Contester – Une mise en opposition des mondes
En février 2019 naît ainsi à San Pedro de Atacama, au Chili, l’Observatoire plurinational des salares andins (OPSAL)Observatorio Plurinacional de Salares Andinos : https://salares.org/. Il s’agit d’un réseau rassemblant des représentants de communautés autochtones, des chercheurs et des militants pour l’environnement issus de diverses associations et ONG, mobilisés pour la protection des salares et zones humides de la Cordillère des Andes. Sur leur site Internet, la chercheuse chilienne Bárbara Jerez, docteure en études latino-américaines et membre de l’OPSAL, présente l’Observatoire en ces termes :
L’Observatoire plurinational des salares a été créé en réponse à la figure largement médiatisée du « triangle du lithium » comme territorialité extractiviste, qui produit un imaginaire global écocapitaliste sur les territoires andins du Cône Sud. Ces espaces sont dans la ligne de mire des entreprises minières du lithium, qui souhaitent exploiter les salares de cette région transfrontalière partagée entre le Nord de l’Argentine et du Chili et le Sud de la Bolivie.
L’Observatoire est le résultat de la rencontre d’expériences de travail de terrain d’universitaires, de communautés indigènes, de professionnels indépendants et d’ONG d’Argentine, de Bolivie, du Chili et des États-Unis engagés dans la défense des bassins des salares, vus comme des territoires qui abritent la vie de nombreux peuples autochtones »source : https://observatoriosalares.wordpress.com/).
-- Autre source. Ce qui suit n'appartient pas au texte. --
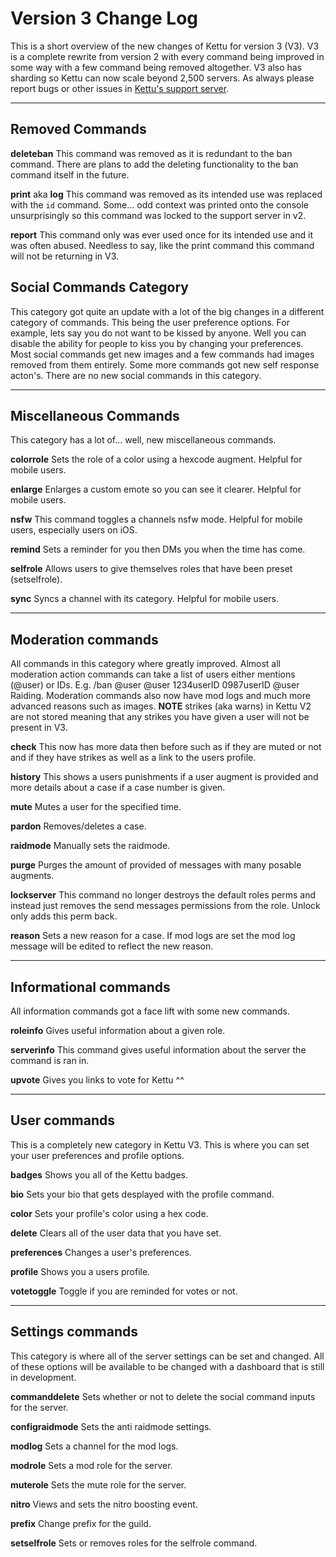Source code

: # Version 3 Change Log

This is a short overview of the new changes of Kettu for version 3 (V3). V3 is a complete rewrite from version 2 with every command being improved in some way with a few command being removed altogether. V3 also has sharding so Kettu can now scale  beyond 2,500 servers. As always please report bugs or other issues in [Kettu's support server](https://kettu.cc/support).

-----------

## Removed Commands

**deleteban**
This command was removed as it is redundant to the ban command. There are plans to add the deleting functionality to the ban command itself in the future.

**print** aka **log**
This command was removed as its intended use was replaced with the `id` command. Some... odd context was printed onto the console unsurprisingly so this command was locked to the support server in v2.

**report**
This command only was ever used once for its intended use and it was often abused. Needless to say, like the print command this command will not be returning in V3.

## Social Commands Category

This category got quite an update with a lot of the big changes in a different category of commands. This being the user preference options. For example, lets say you do not want to be kissed by anyone. Well you can disable the ability for people to kiss you by changing your preferences. Most social commands get new images and a few commands had images removed from them entirely. Some more commands got new self response acton's. There are no new social commands in this category.

-------

## Miscellaneous Commands

This category has a lot of... well, new miscellaneous commands.

**colorrole** Sets the role of a color using a hexcode augment. Helpful for mobile users.

**enlarge** Enlarges a custom emote so you can see it clearer. Helpful for mobile users.

**nsfw** This command toggles a channels nsfw mode. Helpful for mobile users, especially users on iOS.

**remind** Sets a reminder for you then DMs you when the time has come.

**selfrole** Allows users to give themselves roles that have been preset (setselfrole).

**sync** Syncs a channel with its category. Helpful for mobile users.

----------

## Moderation commands

All commands in this category where greatly improved. Almost all moderation action commands can take a list of users either mentions (@user) or IDs. E.g. /ban @user @user 1234userID 0987userID @user Raiding. Moderation commands also now have mod logs and much more advanced reasons such as images. **NOTE** strikes (aka warns) in Kettu V2 are not stored meaning that any strikes you have given a user will not be present in V3.

**check** This now has more data then before such as if they are muted or not and if they have strikes as well as a link to the users profile.

**history** This shows a users punishments if a user augment is provided and more details about a case if a case number is given.

**mute** Mutes a user for the specified time.

**pardon** Removes/deletes a case.

**raidmode** Manually sets the raidmode.

**purge** Purges the amount of provided of messages with many posable augments.

**lockserver** This command no longer destroys the default roles perms and instead just removes the send messages permissions from the role. Unlock only adds this perm back.

**reason** Sets a new reason for a case. If mod logs are set the mod log message will be edited to reflect the new reason.

---------

## Informational commands

All information commands got a face lift with some new commands.

**roleinfo** Gives useful information about a given role.

**serverinfo** This command gives useful information about the server the command is ran in.

**upvote** Gives you links to vote for Kettu ^^

-------

## User commands

This is a completely new category in Kettu V3. This is where you can set your user preferences and profile options.

**badges** Shows you all of the Kettu badges.

**bio** Sets your bio that gets desplayed with the profile command.

**color** Sets your profile's color using a hex code.

**delete** Clears all of the user data that you have set.

**preferences** Changes a user's preferences.

**profile** Shows you a users profile.

**votetoggle** Toggle if you are reminded for votes or not.

---------

## Settings commands

This category is where all of the server settings can be set and changed. All of these options will be available to be changed with a dashboard that is still in development.

**commanddelete** Sets whether or not to delete the social command inputs for the server.

**configraidmode** Sets the anti raidmode settings.

**modlog** Sets a channel for the mod logs.

**modrole** Sets a mod role for the server.

**muterole** Sets the mute role for the server.

**nitro** Views and sets the nitro boosting event.

**prefix** Change prefix for the guild.

**setselfrole** Sets or removes roles for the selfrole command.
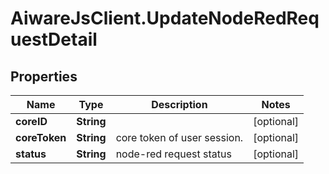 # AiwareJsClient.UpdateNodeRedRequestDetail

## Properties

Name | Type | Description | Notes
------------ | ------------- | ------------- | -------------
**coreID** | **String** |  | [optional] 
**coreToken** | **String** | core token of user session. | [optional] 
**status** | **String** | node-red request status | [optional] 


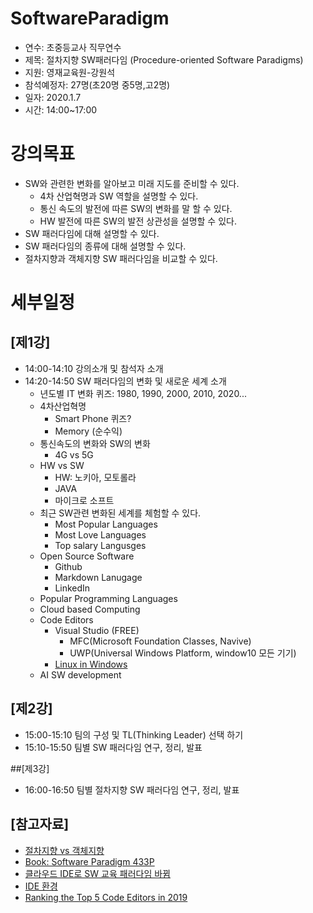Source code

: # SoftwareParadigm
* 연수: 초중등교사 직무연수
* 제목: 절차지향 SW패러다임 (Procedure-oriented Software Paradigms)
* 지원: 영재교육원-강원석 
* 참석예정자: 27명(초20명 중5명,고2명)
* 일자: 2020.1.7
* 시간: 14:00~17:00

# 강의목표
* SW와 관련한 변화를 알아보고 미래 지도를 준비할 수 있다.
  * 4차 산업혁명과 SW 역할을 설명할 수 있다.
  * 통신 속도의 발전에 따른 SW의 변화를 말 할 수 있다.
  * HW 발전에 따른 SW의 발전 상관성을 설명할 수 있다.
* SW 패러다임에 대해 설명할 수 있다.
* SW 패러다임의 종류에 대해 설명할 수 있다.
* 절차지향과 객체지향 SW 패러다임을 비교할 수 있다.

# 세부일정
## [제1강]
* 14:00-14:10 강의소개 및 참석자 소개
* 14:20-14:50 SW 패러다임의 변화 및 새로운 세계 소개
  * 년도별 IT 변화 퀴즈: 1980, 1990, 2000, 2010, 2020...
  * 4차산업혁명
    * Smart Phone 퀴즈?
    * Memory (순수익)
  * 통신속도의 변화와 SW의 변화
    * 4G vs 5G
  * HW vs SW
    * HW: 노키아, 모토롤라
    * JAVA
    * 마이크로 소프트
  * 최근 SW관련 변화된 세계를 체험할 수 있다.
    * Most Popular Languages
    * Most Love Languages
    * Top salary Langusges
  * Open Source Software
    - Github
    - Markdown Lanugage
    - LinkedIn 
  * Popular Programming Languages 
  * Cloud based Computing
  * Code Editors
    - Visual Studio (FREE)
      * MFC(Microsoft Foundation Classes, Navive)
      * UWP(Universal Windows Platform, window10 모든 기기)
    - [Linux in Windows](https://docs.microsoft.com/ko-kr/windows/wsl/install-win10)
  * AI SW development

## [제2강]
* 15:00-15:10 팀의 구성 및 TL(Thinking Leader) 선택 하기
* 15:10-15:50 팀별 SW 패러다임 연구, 정리, 발표

##[제3강]
* 16:00-16:50 팀별 절차지향 SW 패러다임 연구, 정리, 발표 

## [참고자료]
* [절차지향 vs 객체지향](https://brownbears.tistory.com/407)
* [Book: Software Paradigm 433P](http://read.pudn.com/downloads95/ebook/389146/(Wiley)%20Software%20Paradigms.pdf)
* [클라우드 IDE로 SW 교육 패러다임 바뀜](http://www.bloter.net/archives/247118)
* [IDE 환경](https://ko.wikipedia.org/wiki/%ED%86%B5%ED%95%A9_%EA%B0%9C%EB%B0%9C_%ED%99%98%EA%B2%BD)
* [Ranking the Top 5 Code Editors in 2019](https://www.software.com/src/ranking-the-top-5-code-editors-2019)
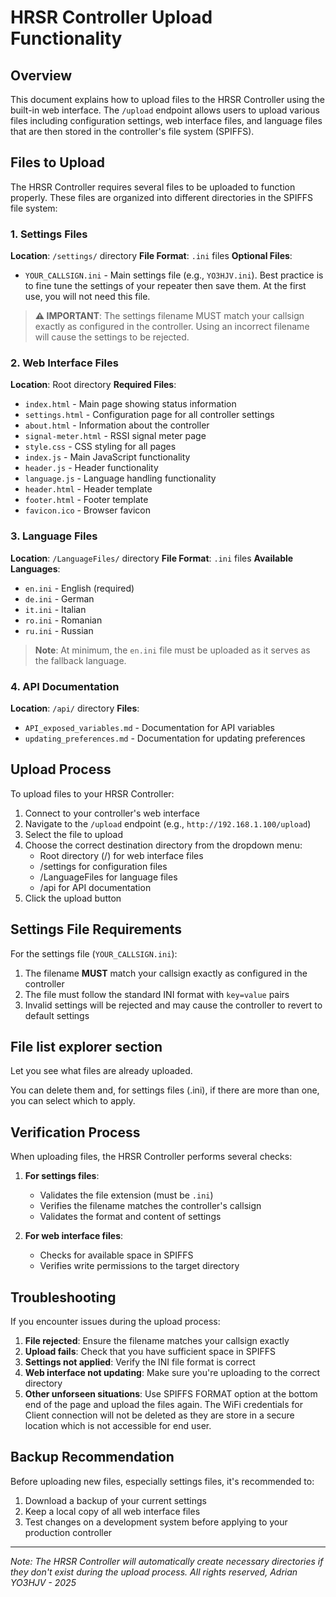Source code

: # HRSR Controller Upload Functionality

## Overview
This document explains how to upload files to the HRSR Controller using the built-in web interface. The `/upload` endpoint allows users to upload various files including configuration settings, web interface files, and language files that are then stored in the controller's file system (SPIFFS).

## Files to Upload

The HRSR Controller requires several files to be uploaded to function properly. These files are organized into different directories in the SPIFFS file system:

### 1. Settings Files

**Location**: `/settings/` directory
**File Format**: `.ini` files
**Optional Files**:
- `YOUR_CALLSIGN.ini` - Main settings file (e.g., `YO3HJV.ini`). Best practice is to fine tune the settings of your repeater then save them. At the first use, you will not need this file.

> **⚠️ IMPORTANT**: The settings filename MUST match your callsign exactly as configured in the controller. Using an incorrect filename will cause the settings to be rejected.

### 2. Web Interface Files

**Location**: Root directory
**Required Files**:
- `index.html` - Main page showing status information
- `settings.html` - Configuration page for all controller settings
- `about.html` - Information about the controller
- `signal-meter.html` - RSSI signal meter page
- `style.css` - CSS styling for all pages
- `index.js` - Main JavaScript functionality
- `header.js` - Header functionality
- `language.js` - Language handling functionality
- `header.html` - Header template
- `footer.html` - Footer template
- `favicon.ico` - Browser favicon

### 3. Language Files

**Location**: `/LanguageFiles/` directory
**File Format**: `.ini` files
**Available Languages**:
- `en.ini` - English (required)
- `de.ini` - German
- `it.ini` - Italian
- `ro.ini` - Romanian
- `ru.ini` - Russian

> **Note**: At minimum, the `en.ini` file must be uploaded as it serves as the fallback language.

### 4. API Documentation

**Location**: `/api/` directory
**Files**:
- `API_exposed_variables.md` - Documentation for API variables
- `updating_preferences.md` - Documentation for updating preferences

## Upload Process

To upload files to your HRSR Controller:

1. Connect to your controller's web interface
2. Navigate to the `/upload` endpoint (e.g., `http://192.168.1.100/upload`)
3. Select the file to upload
4. Choose the correct destination directory from the dropdown menu:
   - Root directory (/) for web interface files
   - /settings for configuration files
   - /LanguageFiles for language files
   - /api for API documentation
5. Click the upload button

## Settings File Requirements

For the settings file (`YOUR_CALLSIGN.ini`):

1. The filename **MUST** match your callsign exactly as configured in the controller
2. The file must follow the standard INI format with `key=value` pairs
3. Invalid settings will be rejected and may cause the controller to revert to default settings

## File list explorer section

Let you see what files are already uploaded.

You can delete them and, for settings files (.ini), if there are more than one, you can select which to apply.


## Verification Process

When uploading files, the HRSR Controller performs several checks:

1. **For settings files**:
   - Validates the file extension (must be `.ini`)
   - Verifies the filename matches the controller's callsign
   - Validates the format and content of settings

2. **For web interface files**:
   - Checks for available space in SPIFFS
   - Verifies write permissions to the target directory

## Troubleshooting

If you encounter issues during the upload process:

1. **File rejected**: Ensure the filename matches your callsign exactly
2. **Upload fails**: Check that you have sufficient space in SPIFFS
3. **Settings not applied**: Verify the INI file format is correct
4. **Web interface not updating**: Make sure you're uploading to the correct directory
5. **Other unforseen situations**: Use SPIFFS FORMAT option at the bottom end of the page and upload the files again. The WiFi credentials for Client connection will not be deleted as they are store in a secure location which is not accessible for end user.

## Backup Recommendation

Before uploading new files, especially settings files, it's recommended to:

1. Download a backup of your current settings
2. Keep a local copy of all web interface files
3. Test changes on a development system before applying to your production controller

---



*Note: The HRSR Controller will automatically create necessary directories if they don't exist during the upload process.*
*All rights reserved, Adrian YO3HJV - 2025*
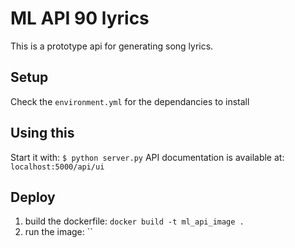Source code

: # ML API 90 lyrics
This is a prototype api for generating song lyrics.

## Setup
Check the `environment.yml` for the dependancies to install

## Using this 
Start it with: `$ python server.py`
API documentation is available at: `localhost:5000/api/ui`

## Deploy
1. build the dockerfile: `docker build -t ml_api_image .`
2. run the image: ``
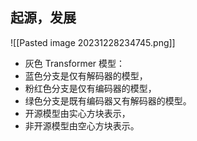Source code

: ## 起源，发展

![[Pasted image 20231228234745.png]]


- 灰色 Transformer 模型：
- 蓝色分支是仅有解码器的模型，
- 粉红色分支是仅有编码器的模型，
- 绿色分支是既有编码器又有解码器的模型。
- 开源模型由实心方块表示，
- 非开源模型由空心方块表示。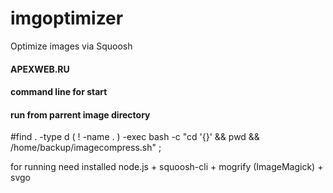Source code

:# imgoptimizer
Optimize images via Squoosh

#### APEXWEB.RU
#### command line for start
#### run from parrent image directory
#find . -type d \( ! -name . \) -exec bash -c "cd '{}' && pwd && /home/backup/imagecompress.sh" \;

for running need installed node.js + squoosh-cli + mogrify (ImageMagick) + svgo
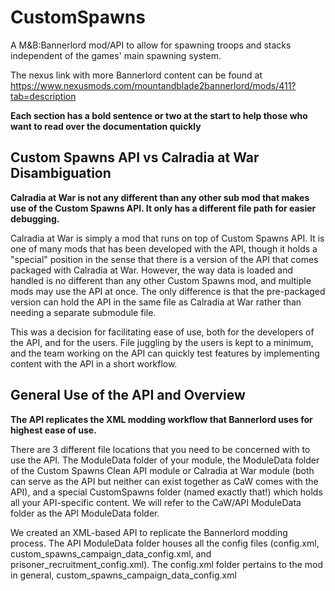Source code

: # CustomSpawns

 A M&B:Bannerlord mod/API to allow for spawning troops and stacks independent of the games' main spawning system.

The nexus link with more Bannerlord content can be found at https://www.nexusmods.com/mountandblade2bannerlord/mods/411?tab=description

**Each section has a bold sentence or two at the start to help those who want to read over the documentation quickly**

## Custom Spawns API vs Calradia at War Disambiguation

**Calradia at War is not any different than any other sub mod that makes use of the Custom Spawns API. It only has a different file path for easier debugging.**

Calradia at War is simply a mod that runs on top of Custom Spawns API. It is one of many mods that has been developed with the API, though it holds a "special" position in the sense that there is a version of the API that comes packaged with Calradia at War. However, the way data is loaded and handled is no different than any other Custom Spawns mod, and multiple mods may use the API at once. The only difference is that the pre-packaged version can hold the API in the same file as Calradia at War rather than needing a separate submodule file.

This was a decision for facilitating ease of use, both for the developers of the API, and for the users. File juggling by the users is kept to a minimum, and the team working on the API can quickly test features by implementing content with the API in a short workflow.

## General Use of the API and Overview

**The API replicates the XML modding workflow that Bannerlord uses for highest ease of use.**

There are 3 different file locations that you need to be concerned with to use the API. The ModuleData folder of your module, the ModuleData folder of the Custom Spawns Clean API module or Calradia at War module (both can serve as the API but neither can exist together as CaW comes with the API), and a special CustomSpawns folder (named exactly that!) which holds all your API-specific content. We will refer to the CaW/API ModuleData folder as the API ModuleData folder.

We created an XML-based API to replicate the Bannerlord modding process. The API ModuleData folder houses all the config files (config.xml, custom_spawns_campaign_data_config.xml, and prisoner_recruitment_config.xml). The config.xml folder pertains to the mod in general, custom_spawns_campaign_data_config.xml
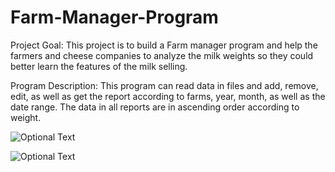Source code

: # Farm-Manager-Program

Project Goal:
This project is to build a Farm manager program and help the farmers and cheese companies to analyze the milk weights so they could better learn the features of  the milk selling.

Program Description: This program can read data in files and add, remove, edit, as well as get the report according to farms, year, month, as well as the date range. The data in all reports are in ascending order according to weight. 

![Optional Text](https://github.com/Crabback/Milk-Factory-Program/blob/main/screenshots/Screenshot4.png)

![Optional Text](https://github.com/Crabback/Milk-Factory-Program/blob/main/screenshots/Screenshot2.png)
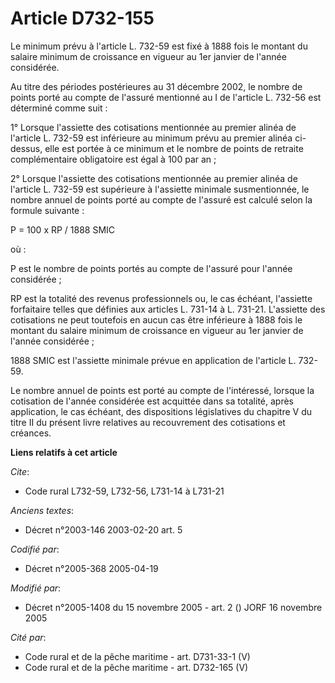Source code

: # Article D732-155

Le minimum prévu à l'article L. 732-59 est fixé à 1888 fois le montant du salaire minimum de croissance en vigueur au 1er
janvier de l'année considérée.

Au titre des périodes postérieures au 31 décembre 2002, le nombre de points porté au compte de l'assuré mentionné au I de
l'article L. 732-56 est déterminé comme suit :

1° Lorsque l'assiette des cotisations mentionnée au premier alinéa de l'article L. 732-59 est inférieure au minimum prévu au
premier alinéa ci-dessus, elle est portée à ce minimum et le nombre de points de retraite complémentaire obligatoire est égal
à 100 par an ;

2° Lorsque l'assiette des cotisations mentionnée au premier alinéa de l'article L. 732-59 est supérieure à l'assiette
minimale susmentionnée, le nombre annuel de points porté au compte de l'assuré est calculé selon la formule suivante :

P = 100 x RP / 1888 SMIC

où :

P est le nombre de points portés au compte de l'assuré pour l'année considérée ;

RP est la totalité des revenus professionnels ou, le cas échéant, l'assiette forfaitaire telles que définies aux articles L.
731-14 à L. 731-21. L'assiette des cotisations ne peut toutefois en aucun cas être inférieure à 1888 fois le montant du
salaire minimum de croissance en vigueur au 1er janvier de l'année considérée ;

1888 SMIC est l'assiette minimale prévue en application de l'article L. 732-59.

Le nombre annuel de points est porté au compte de l'intéressé, lorsque la cotisation de l'année considérée est acquittée dans
sa totalité, après application, le cas échéant, des dispositions législatives du chapitre V du titre II du présent livre
relatives au recouvrement des cotisations et créances.

**Liens relatifs à cet article**

_Cite_:

  - Code rural L732-59, L732-56, L731-14 à L731-21

_Anciens textes_:

  - Décret n°2003-146 2003-02-20 art. 5

_Codifié par_:

  - Décret n°2005-368 2005-04-19

_Modifié par_:

  - Décret n°2005-1408 du 15 novembre 2005 - art. 2 () JORF 16 novembre 2005

_Cité par_:

  - Code rural et de la pêche maritime - art. D731-33-1 (V)
  - Code rural et de la pêche maritime - art. D732-165 (V)
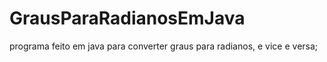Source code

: # GrausParaRadianosEmJava
programa feito em java para converter graus para radianos, e vice e versa;
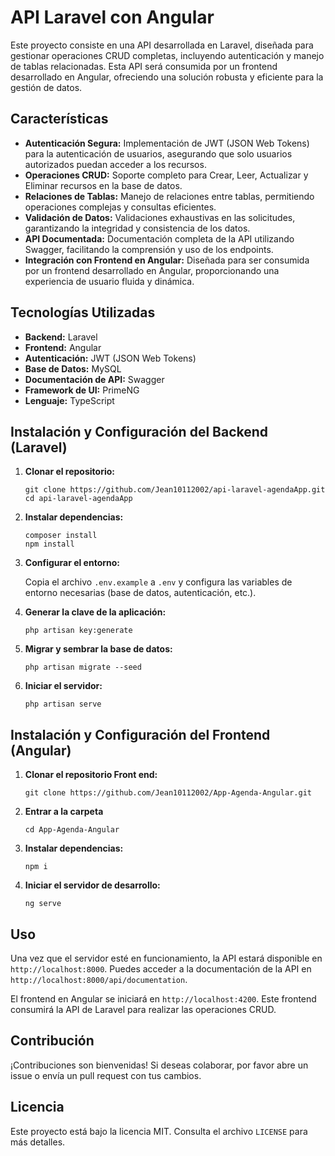 <h1>API Laravel con Angular</h1>

<p>Este proyecto consiste en una API desarrollada en Laravel, diseñada para gestionar operaciones CRUD completas, incluyendo autenticación y manejo de tablas relacionadas. Esta API será consumida por un frontend desarrollado en Angular, ofreciendo una solución robusta y eficiente para la gestión de datos.</p>

<h2>Características</h2>
<ul>
    <li><strong>Autenticación Segura:</strong> Implementación de JWT (JSON Web Tokens) para la autenticación de usuarios, asegurando que solo usuarios autorizados puedan acceder a los recursos.</li>
    <li><strong>Operaciones CRUD:</strong> Soporte completo para Crear, Leer, Actualizar y Eliminar recursos en la base de datos.</li>
    <li><strong>Relaciones de Tablas:</strong> Manejo de relaciones entre tablas, permitiendo operaciones complejas y consultas eficientes.</li>
    <li><strong>Validación de Datos:</strong> Validaciones exhaustivas en las solicitudes, garantizando la integridad y consistencia de los datos.</li>
    <li><strong>API Documentada:</strong> Documentación completa de la API utilizando Swagger, facilitando la comprensión y uso de los endpoints.</li>
    <li><strong>Integración con Frontend en Angular:</strong> Diseñada para ser consumida por un frontend desarrollado en Angular, proporcionando una experiencia de usuario fluida y dinámica.</li>
</ul>

<h2>Tecnologías Utilizadas</h2>
<ul>
    <li><strong>Backend:</strong> Laravel</li>
    <li><strong>Frontend:</strong> Angular</li>
    <li><strong>Autenticación:</strong> JWT (JSON Web Tokens)</li>
    <li><strong>Base de Datos:</strong> MySQL</li>
    <li><strong>Documentación de API:</strong> Swagger</li>
    <li><strong>Framework de UI:</strong> PrimeNG</li>
    <li><strong>Lenguaje:</strong> TypeScript</li>
</ul>

<h2>Instalación y Configuración del Backend (Laravel)</h2>
<ol>
    <li><strong>Clonar el repositorio:</strong>
        <pre><code>git clone https://github.com/Jean10112002/api-laravel-agendaApp.git
cd api-laravel-agendaApp</code></pre>
    </li>
    <li><strong>Instalar dependencias:</strong>
        <pre><code>composer install
npm install</code></pre>
    </li>
    <li><strong>Configurar el entorno:</strong>
        <p>Copia el archivo <code>.env.example</code> a <code>.env</code> y configura las variables de entorno necesarias (base de datos, autenticación, etc.).</p>
    </li>
    <li><strong>Generar la clave de la aplicación:</strong>
        <pre><code>php artisan key:generate</code></pre>
    </li>
    <li><strong>Migrar y sembrar la base de datos:</strong>
        <pre><code>php artisan migrate --seed</code></pre>
    </li>
    <li><strong>Iniciar el servidor:</strong>
        <pre><code>php artisan serve</code></pre>
    </li>
</ol>

<h2>Instalación y Configuración del Frontend (Angular)</h2>
<ol>
    <li><strong>Clonar el repositorio Front end:</strong>
        <pre><code>git clone https://github.com/Jean10112002/App-Agenda-Angular.git</code></pre>
    </li>
    <li><strong>Entrar a la carpeta</strong>
        <pre><code>cd App-Agenda-Angular</code></pre>
    </li>
    <li><strong>Instalar dependencias:</strong>
        <pre><code>npm i</code></pre>
    </li>
    <li><strong>Iniciar el servidor de desarrollo:</strong>
        <pre><code>ng serve</code></pre>
    </li>
</ol>

<h2>Uso</h2>
<p>Una vez que el servidor esté en funcionamiento, la API estará disponible en <code>http://localhost:8000</code>. Puedes acceder a la documentación de la API en <code>http://localhost:8000/api/documentation</code>.</p>
<p>El frontend en Angular se iniciará en <code>http://localhost:4200</code>. Este frontend consumirá la API de Laravel para realizar las operaciones CRUD.</p>

<h2>Contribución</h2>
<p>¡Contribuciones son bienvenidas! Si deseas colaborar, por favor abre un issue o envía un pull request con tus cambios.</p>

<h2>Licencia</h2>
<p>Este proyecto está bajo la licencia MIT. Consulta el archivo <code>LICENSE</code> para más detalles.</p>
Cet extrait met en opposition deux mondes. D’un côté, il dénonce la « territorialité extractiviste » associée à la figure du « triangle du lithium », c’est-à-dire un rapport au territoire structuré par l’activité extractive et basé sur une vision capitaliste et néolibérale de la nature. Les salares lithinifères sont ici un capital naturel intégré aux logiques économiques et industrielles globales. De l’autre, il défend un territoire communautaire, porté par des groupes et imaginaires locaux, qui plaident pour une reconnaissance de la valeur écosystémique des salares. Dans cette perspective, l’exploitation du lithium ne fait que perpétuer un système de conquête de la nature, engendrant des coûts environnementaux et sociaux considérés comme inacceptables. Les salares andins constituent ainsi un point de friction entre deux mondes, portés par des acteurs aux intentions distinctes qui, chacun, cherchent à donner du sens à un même espace géographique. Les uns le qualifient de « triangle du lithium », tandis que les autres lui préfèrent la dénomination « Puna de Atacama » ou « région altoandine ».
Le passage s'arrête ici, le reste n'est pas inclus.